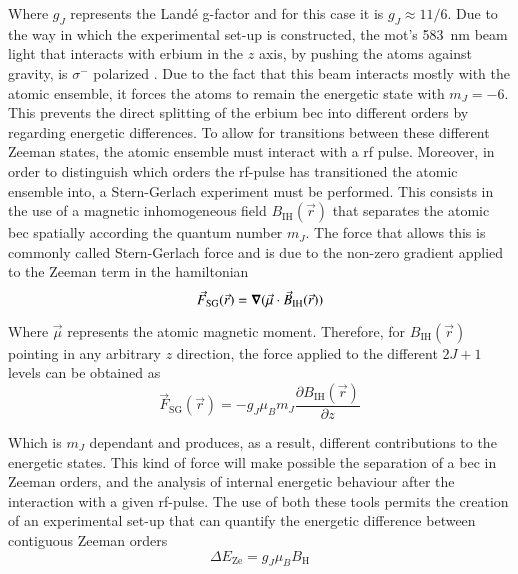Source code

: Where $g_J$ represents the Landé g-factor and for this case it is $g_J\approx11/6$. Due to the way in which the experimental set-up is constructed, the \ac{mot}'s \SI{583}{\nano\meter} beam light that interacts with erbium in the $z$ axis, by pushing the atoms against gravity, is $\sigma^-$ polarized \cite{Ulitzsch2016}. Due to the fact that this beam interacts mostly with the atomic ensemble, it forces the atoms to remain the energetic state with $m_J = -6$. This prevents the direct splitting of the erbium \ac{bec} into different orders by regarding energetic differences. To allow for transitions between these different Zeeman states, the atomic ensemble must interact with a \acf{rf} pulse. Moreover, in order to distinguish which orders the \ac{rf}-pulse has transitioned the atomic ensemble into, a Stern-Gerlach experiment must be performed. This consists in the use of a magnetic inhomogeneous field $B_\text{IH}(\vec{r})$ that separates the atomic \ac{bec} spatially according the quantum number $m_J$. The force that allows this is commonly called Stern-Gerlach force and is due to the non-zero gradient applied to the Zeeman term in the hamiltonian \cite{Foot2005}
\begin{equation}
	\vec{F}_\text{SG}(\vec{r}) = \grad{(\vec{\mu}\cdot\vec{B}_\text{IH}(\vec{r}))}
\end{equation}

Where $\vec{\mu}$ represents the atomic magnetic moment. Therefore, for $B_\text{IH}(\vec{r})$ pointing in any arbitrary $z$ direction, the force applied to the different $2J+1$ levels can be obtained as
\begin{equation}\label{eq:Stern-Gerlach_force}
	\vec{F}_\text{SG}(\vec{r}) = - g_J \mu_B m_J \frac{\partial B_\text{IH}(\vec{r})}{\partial z}
\end{equation}

Which is $m_J$ dependant and produces, as a result, different contributions to the energetic states. This kind of force will make possible the separation of a \ac{bec} in Zeeman orders, and the analysis of internal energetic behaviour after the interaction with a given \ac{rf}-pulse. The use of both these tools permits the creation of an experimental set-up that can quantify the energetic difference between contiguous Zeeman orders
\begin{equation}\label{eq:Zeeman_splitting_difference}
\Delta E_\text{Ze} = g_J \mu_B B_\text{H}
\end{equation}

..........

PROBLEM DETAILS: Print the listing verbatim; no pictures.

COMPLETED EXERCISE:
Source code

: Where $g_J$ represents the Landé g-factor and for this case it is $g_J\approx11/6$. Due to the way in which the experimental set-up is constructed, the \ac{mot}'s \SI{583}{\nano\meter} beam light that interacts with erbium in the $z$ axis, by pushing the atoms against gravity, is $\sigma^-$ polarized \cite{Ulitzsch2016}. Due to the fact that this beam interacts mostly with the atomic ensemble, it forces the atoms to remain the energetic state with $m_J = -6$. This prevents the direct splitting of the erbium \ac{bec} into different orders by regarding energetic differences. To allow for transitions between these different Zeeman states, the atomic ensemble must interact with a \acf{rf} pulse. Moreover, in order to distinguish which orders the \ac{rf}-pulse has transitioned the atomic ensemble into, a Stern-Gerlach experiment must be performed. This consists in the use of a magnetic inhomogeneous field $B_\text{IH}(\vec{r})$ that separates the atomic \ac{bec} spatially according the quantum number $m_J$. The force that allows this is commonly called Stern-Gerlach force and is due to the non-zero gradient applied to the Zeeman term in the hamiltonian \cite{Foot2005}
\begin{equation}
	\vec{F}_\text{SG}(\vec{r}) = \grad{(\vec{\mu}\cdot\vec{B}_\text{IH}(\vec{r}))}
\end{equation}

Where $\vec{\mu}$ represents the atomic magnetic moment. Therefore, for $B_\text{IH}(\vec{r})$ pointing in any arbitrary $z$ direction, the force applied to the different $2J+1$ levels can be obtained as
\begin{equation}\label{eq:Stern-Gerlach_force}
	\vec{F}_\text{SG}(\vec{r}) = - g_J \mu_B m_J \frac{\partial B_\text{IH}(\vec{r})}{\partial z}
\end{equation}

Which is $m_J$ dependant and produces, as a result, different contributions to the energetic states. This kind of force will make possible the separation of a \ac{bec} in Zeeman orders, and the analysis of internal energetic behaviour after the interaction with a given \ac{rf}-pulse. The use of both these tools permits the creation of an experimental set-up that can quantify the energetic difference between contiguous Zeeman orders
\begin{equation}\label{eq:Zeeman_splitting_difference}
\Delta E_\text{Ze} = g_J \mu_B B_\text{H}
\end{equation}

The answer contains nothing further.